Mas não seria justamente o baixo custo de produção do petróleo em alguns países a causa de sua própria decadência? A recente queda nos preços do petróleo teve como um de seus fatores o excesso de oferta. No período em os preços do petróleo estavam em patamares elevados – justamente quando as reservas do pré-sal foram descobertas – foram feitos muitos investimentos e abertas novas áreas de exploração no mundo todo, o que acabou levando a um excedente de produção em um momento em que a economia global não cresce tanto. De 2008 em diante, vários países europeus entraram em crise e até o apetite por crescimento dos países emergentes arrefeceu. A China, que foi o motor da economia global, cresceu 10,3% em 2010. No ano passado, a alta do PIB chinês foi de 6,9%.

"Hoje o cenário para o pré-sal não é dos mais promissores porque o mercado internacional não está absorvendo a produção."

"Isso acarreta uma diferença significativa na demanda por commodities como o petróleo. Hoje o cenário para o pré-sal não é dos mais promissores porque o mercado internacional não está absorvendo a produção", diz Alexandre Miserani, professor de economia e administração da Faculdade Arnaldo, de Belo Horizonte, em Minas Gerais.
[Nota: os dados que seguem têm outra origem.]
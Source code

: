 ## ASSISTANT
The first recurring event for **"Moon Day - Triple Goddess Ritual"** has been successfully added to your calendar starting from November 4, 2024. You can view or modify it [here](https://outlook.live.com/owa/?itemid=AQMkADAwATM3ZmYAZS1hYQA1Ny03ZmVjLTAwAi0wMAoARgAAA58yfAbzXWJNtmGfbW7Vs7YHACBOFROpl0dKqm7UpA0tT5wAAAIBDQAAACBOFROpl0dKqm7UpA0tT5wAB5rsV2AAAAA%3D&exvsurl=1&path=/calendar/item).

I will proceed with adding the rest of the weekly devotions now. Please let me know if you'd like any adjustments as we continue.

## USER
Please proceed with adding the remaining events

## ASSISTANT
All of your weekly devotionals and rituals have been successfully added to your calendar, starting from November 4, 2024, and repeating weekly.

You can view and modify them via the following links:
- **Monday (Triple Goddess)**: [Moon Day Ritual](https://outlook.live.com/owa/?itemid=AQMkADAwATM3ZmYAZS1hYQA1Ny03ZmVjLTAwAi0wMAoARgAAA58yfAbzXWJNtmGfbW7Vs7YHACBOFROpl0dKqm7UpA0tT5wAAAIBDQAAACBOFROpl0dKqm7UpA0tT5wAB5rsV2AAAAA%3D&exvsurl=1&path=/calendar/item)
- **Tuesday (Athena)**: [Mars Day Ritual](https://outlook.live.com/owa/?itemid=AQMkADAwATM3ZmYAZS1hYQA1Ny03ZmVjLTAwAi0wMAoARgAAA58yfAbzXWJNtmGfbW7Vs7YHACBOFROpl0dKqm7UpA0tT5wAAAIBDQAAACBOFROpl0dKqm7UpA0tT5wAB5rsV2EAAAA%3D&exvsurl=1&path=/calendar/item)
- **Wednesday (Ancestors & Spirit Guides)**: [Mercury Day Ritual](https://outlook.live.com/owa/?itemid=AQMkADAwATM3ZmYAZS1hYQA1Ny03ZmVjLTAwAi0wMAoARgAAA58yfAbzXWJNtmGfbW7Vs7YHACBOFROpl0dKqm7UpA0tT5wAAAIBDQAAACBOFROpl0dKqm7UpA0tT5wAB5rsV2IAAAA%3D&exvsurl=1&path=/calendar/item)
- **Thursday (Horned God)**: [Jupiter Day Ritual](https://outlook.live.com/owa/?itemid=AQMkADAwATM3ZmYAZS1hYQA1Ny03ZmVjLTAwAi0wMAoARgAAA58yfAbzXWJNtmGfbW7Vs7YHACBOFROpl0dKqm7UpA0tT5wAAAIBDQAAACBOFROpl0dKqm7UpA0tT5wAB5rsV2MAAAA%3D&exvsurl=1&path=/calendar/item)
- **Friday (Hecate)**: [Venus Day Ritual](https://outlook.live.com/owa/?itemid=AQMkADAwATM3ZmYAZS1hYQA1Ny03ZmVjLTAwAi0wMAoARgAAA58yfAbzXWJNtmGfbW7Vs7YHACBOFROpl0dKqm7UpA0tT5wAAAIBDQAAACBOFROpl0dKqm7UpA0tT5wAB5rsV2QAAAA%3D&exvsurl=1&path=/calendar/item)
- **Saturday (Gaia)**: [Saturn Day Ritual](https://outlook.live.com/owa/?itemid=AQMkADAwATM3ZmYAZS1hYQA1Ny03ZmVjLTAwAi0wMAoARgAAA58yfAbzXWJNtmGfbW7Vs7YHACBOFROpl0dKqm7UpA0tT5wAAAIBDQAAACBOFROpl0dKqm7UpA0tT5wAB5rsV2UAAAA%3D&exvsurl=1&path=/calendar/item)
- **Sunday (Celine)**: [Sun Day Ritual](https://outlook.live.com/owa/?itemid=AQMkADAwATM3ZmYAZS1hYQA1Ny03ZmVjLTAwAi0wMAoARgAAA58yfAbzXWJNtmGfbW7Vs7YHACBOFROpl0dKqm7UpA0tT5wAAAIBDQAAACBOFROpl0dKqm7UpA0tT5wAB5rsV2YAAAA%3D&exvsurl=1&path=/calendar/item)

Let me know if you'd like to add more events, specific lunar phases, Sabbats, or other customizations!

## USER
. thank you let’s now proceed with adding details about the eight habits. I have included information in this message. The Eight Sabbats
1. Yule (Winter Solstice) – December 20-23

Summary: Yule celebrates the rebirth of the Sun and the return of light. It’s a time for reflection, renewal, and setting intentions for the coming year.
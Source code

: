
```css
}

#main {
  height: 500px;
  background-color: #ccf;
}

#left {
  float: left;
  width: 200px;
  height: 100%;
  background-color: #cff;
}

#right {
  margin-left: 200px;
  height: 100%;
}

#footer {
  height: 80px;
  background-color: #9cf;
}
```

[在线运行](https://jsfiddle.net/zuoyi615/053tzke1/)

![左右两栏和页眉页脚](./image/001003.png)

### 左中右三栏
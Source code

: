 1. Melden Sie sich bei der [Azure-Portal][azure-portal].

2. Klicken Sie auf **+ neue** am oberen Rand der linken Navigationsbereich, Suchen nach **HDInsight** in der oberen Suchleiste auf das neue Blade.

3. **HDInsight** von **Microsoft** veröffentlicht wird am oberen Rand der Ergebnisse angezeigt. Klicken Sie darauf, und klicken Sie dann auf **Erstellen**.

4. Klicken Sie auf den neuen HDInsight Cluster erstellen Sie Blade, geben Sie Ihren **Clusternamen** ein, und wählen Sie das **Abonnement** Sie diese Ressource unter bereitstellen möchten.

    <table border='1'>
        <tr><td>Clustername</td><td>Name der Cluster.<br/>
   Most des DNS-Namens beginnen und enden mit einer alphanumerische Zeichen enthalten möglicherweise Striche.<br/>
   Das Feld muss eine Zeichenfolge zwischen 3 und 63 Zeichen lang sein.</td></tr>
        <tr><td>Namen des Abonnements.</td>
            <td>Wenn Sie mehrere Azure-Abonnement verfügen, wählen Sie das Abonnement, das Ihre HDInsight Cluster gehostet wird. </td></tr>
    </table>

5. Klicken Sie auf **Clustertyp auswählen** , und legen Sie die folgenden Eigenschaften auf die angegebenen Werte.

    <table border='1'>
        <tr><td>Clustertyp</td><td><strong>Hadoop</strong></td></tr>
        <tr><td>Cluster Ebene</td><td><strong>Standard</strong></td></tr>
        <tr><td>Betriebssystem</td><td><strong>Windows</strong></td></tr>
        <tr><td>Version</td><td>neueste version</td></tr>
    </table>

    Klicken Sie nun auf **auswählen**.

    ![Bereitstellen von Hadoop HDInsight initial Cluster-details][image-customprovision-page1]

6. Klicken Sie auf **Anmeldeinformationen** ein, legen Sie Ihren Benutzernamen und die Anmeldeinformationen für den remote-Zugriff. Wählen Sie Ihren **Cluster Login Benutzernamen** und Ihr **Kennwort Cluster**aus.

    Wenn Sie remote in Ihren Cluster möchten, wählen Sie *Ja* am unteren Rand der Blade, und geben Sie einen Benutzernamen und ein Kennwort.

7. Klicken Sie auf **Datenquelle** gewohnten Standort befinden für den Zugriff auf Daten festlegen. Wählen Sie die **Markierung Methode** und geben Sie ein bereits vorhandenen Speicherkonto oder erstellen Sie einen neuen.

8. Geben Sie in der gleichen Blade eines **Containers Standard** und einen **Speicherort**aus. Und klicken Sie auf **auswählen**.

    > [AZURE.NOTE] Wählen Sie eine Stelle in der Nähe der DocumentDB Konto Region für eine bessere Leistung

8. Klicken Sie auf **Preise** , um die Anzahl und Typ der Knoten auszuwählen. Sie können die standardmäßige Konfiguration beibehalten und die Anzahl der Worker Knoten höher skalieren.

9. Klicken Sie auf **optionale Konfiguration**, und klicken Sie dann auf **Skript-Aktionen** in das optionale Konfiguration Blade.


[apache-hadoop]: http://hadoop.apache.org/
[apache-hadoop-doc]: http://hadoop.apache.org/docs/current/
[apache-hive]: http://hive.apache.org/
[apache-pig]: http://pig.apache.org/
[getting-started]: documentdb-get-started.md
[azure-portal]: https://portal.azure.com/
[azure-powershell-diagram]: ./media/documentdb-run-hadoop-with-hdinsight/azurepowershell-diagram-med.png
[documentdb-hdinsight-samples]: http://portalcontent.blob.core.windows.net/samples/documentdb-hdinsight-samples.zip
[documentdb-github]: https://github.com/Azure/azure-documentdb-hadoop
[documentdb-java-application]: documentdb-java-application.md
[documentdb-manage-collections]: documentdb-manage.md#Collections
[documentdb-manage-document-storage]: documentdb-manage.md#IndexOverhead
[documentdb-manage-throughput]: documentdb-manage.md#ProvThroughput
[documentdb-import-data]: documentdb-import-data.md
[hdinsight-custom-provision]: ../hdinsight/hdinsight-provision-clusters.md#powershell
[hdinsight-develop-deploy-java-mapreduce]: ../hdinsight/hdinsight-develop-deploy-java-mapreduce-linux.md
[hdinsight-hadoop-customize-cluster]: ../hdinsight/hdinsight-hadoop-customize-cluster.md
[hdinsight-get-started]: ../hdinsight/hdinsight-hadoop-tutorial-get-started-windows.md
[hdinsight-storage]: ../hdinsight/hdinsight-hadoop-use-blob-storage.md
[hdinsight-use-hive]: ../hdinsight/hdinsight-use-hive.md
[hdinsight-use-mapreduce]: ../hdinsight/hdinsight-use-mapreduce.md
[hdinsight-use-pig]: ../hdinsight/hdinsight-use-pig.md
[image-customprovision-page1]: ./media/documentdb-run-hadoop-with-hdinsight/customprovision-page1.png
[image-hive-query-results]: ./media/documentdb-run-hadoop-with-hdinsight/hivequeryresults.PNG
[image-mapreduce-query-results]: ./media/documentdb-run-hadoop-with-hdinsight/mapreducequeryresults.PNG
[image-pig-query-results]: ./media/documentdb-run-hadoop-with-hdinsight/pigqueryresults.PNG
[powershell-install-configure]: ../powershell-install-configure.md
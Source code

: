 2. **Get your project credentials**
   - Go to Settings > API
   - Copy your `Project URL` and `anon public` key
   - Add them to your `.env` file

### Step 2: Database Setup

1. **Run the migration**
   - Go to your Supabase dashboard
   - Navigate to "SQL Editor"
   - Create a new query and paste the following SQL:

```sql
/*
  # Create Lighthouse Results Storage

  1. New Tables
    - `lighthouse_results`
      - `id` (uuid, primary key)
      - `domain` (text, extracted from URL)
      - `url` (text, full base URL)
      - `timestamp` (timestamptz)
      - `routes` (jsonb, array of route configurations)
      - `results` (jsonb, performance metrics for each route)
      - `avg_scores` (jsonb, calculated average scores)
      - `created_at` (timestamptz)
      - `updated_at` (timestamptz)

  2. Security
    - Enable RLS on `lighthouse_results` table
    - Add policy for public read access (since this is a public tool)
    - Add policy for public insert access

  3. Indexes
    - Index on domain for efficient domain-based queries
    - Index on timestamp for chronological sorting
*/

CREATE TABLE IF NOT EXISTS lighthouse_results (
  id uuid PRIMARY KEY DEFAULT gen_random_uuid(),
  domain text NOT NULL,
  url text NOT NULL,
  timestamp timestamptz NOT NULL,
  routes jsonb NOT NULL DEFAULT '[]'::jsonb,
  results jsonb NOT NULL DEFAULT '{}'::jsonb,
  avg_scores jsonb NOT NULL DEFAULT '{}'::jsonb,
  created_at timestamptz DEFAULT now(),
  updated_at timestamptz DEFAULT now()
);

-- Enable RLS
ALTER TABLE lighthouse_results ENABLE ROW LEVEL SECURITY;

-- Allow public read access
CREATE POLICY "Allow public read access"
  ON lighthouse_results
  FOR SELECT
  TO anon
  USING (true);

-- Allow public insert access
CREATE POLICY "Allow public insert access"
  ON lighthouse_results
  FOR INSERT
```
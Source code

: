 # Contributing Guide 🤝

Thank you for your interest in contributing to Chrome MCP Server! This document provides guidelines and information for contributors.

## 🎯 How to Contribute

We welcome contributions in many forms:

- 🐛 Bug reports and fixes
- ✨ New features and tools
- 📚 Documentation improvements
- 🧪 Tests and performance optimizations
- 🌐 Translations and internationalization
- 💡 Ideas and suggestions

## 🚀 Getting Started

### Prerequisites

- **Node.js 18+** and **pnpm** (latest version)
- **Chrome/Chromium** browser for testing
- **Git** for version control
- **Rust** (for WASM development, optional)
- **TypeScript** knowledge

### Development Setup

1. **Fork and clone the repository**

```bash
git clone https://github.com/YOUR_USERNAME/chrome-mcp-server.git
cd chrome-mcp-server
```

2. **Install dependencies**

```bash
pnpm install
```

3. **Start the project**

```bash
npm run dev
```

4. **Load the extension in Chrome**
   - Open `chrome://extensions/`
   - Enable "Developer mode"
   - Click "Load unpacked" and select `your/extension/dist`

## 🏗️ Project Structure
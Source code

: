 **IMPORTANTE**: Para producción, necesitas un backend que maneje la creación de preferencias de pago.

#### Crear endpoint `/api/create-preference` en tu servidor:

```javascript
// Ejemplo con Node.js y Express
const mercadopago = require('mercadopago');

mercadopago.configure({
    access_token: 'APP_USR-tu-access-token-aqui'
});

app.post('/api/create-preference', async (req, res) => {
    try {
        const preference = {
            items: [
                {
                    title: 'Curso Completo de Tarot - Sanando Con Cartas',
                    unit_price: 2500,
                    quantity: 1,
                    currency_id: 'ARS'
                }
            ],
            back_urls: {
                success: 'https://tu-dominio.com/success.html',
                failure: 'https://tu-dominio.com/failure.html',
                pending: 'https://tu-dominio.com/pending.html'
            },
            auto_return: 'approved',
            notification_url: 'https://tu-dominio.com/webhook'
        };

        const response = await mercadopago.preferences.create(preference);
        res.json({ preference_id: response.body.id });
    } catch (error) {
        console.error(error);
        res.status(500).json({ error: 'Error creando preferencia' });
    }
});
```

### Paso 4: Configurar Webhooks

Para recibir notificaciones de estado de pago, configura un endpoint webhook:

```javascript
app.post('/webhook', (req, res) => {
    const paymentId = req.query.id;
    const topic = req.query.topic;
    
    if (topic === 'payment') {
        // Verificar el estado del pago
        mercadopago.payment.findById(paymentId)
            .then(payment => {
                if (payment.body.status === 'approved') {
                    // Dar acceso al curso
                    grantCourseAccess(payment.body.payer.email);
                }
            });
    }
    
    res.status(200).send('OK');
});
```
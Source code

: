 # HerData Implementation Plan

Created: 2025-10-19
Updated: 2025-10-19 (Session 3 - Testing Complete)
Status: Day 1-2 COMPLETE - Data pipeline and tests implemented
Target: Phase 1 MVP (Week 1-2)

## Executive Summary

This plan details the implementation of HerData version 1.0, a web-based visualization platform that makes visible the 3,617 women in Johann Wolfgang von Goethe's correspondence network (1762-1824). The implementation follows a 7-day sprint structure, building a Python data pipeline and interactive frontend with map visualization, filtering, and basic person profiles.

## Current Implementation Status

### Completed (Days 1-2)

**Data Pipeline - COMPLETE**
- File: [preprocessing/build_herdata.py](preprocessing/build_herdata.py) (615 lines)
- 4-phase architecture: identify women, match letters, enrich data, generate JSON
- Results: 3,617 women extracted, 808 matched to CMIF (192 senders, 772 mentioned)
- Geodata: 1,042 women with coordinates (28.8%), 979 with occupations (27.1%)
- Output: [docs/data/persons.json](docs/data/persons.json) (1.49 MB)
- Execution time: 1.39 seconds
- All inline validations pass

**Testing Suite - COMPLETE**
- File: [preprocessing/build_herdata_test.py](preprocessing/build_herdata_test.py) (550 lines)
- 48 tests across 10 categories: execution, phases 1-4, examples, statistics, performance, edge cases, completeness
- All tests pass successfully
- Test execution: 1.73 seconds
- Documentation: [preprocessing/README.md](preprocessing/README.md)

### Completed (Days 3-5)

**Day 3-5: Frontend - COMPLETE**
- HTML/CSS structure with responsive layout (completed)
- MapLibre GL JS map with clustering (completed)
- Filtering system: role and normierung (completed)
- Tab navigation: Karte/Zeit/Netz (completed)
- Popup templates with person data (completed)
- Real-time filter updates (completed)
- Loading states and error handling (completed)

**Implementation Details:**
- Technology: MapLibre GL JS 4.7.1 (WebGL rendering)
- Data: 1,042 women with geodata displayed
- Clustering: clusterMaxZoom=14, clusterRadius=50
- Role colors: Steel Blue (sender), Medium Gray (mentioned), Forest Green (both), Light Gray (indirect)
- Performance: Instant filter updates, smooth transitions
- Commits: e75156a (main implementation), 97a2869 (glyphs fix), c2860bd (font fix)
Soma-se a isso o fato de que grandes produtores de óleo, como a Arábia Saudita, fizeram mudanças na estratégia. No passado, esses países faziam cortes em sua produção para manter os preços estáveis quando havia muita volatilidade no preço do petróleo. Mas, com a entrada de novos países produtores no jogo, os árabes vêm evitando usar essa estratégia, com receio de perder mercado. Nesse contexto, segundo Miserani, os investimentos no pré-sal só se justificam se houver uma retomada firme da economia brasileira, o que ainda é incerto. "O pré-sal deixou de ser o bilhete premiado por uma série de políticas internas equivocadas e um cenário internacional desfavorável", conclui.